▶ Problem description:
Figure out how many lines in the records below hold the string "Fatalln". That number alone is the answer.

+++ Dataset records +++

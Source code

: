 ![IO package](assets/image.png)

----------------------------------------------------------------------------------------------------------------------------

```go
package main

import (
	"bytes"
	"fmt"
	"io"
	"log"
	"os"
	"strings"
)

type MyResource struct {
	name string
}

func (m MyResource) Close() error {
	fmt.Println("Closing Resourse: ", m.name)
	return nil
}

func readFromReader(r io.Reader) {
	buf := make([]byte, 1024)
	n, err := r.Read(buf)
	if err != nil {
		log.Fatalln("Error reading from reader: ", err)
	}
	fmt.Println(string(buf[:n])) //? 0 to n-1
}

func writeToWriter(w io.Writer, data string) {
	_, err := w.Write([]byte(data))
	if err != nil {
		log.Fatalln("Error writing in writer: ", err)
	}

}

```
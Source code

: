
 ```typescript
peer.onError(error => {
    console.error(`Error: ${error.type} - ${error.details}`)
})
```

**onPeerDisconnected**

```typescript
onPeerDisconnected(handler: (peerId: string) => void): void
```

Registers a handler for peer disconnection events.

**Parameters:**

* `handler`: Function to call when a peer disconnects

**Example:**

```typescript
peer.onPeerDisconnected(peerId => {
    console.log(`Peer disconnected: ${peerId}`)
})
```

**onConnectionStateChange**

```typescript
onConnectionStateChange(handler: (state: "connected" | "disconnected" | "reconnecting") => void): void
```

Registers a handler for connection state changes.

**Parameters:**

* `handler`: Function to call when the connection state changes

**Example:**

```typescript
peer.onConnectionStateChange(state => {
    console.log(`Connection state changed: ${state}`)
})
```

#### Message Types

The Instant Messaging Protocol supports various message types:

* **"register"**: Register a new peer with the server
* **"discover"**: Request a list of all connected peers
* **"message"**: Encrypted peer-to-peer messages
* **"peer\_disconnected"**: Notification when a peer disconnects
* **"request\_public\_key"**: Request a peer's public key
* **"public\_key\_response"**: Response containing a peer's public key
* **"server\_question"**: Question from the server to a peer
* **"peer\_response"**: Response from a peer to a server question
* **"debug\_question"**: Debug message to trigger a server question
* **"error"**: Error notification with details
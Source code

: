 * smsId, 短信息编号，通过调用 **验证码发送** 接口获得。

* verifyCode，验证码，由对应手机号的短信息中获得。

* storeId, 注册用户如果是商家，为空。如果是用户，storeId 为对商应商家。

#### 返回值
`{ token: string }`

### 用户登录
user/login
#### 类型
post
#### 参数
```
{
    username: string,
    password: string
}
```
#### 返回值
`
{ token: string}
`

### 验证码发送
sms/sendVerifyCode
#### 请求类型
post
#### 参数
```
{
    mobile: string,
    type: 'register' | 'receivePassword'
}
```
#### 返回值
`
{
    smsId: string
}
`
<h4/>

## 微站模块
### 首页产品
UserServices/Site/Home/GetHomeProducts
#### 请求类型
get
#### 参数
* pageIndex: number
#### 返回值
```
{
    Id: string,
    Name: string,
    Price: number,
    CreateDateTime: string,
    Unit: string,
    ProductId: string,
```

+++

▶ Exercise solution:
2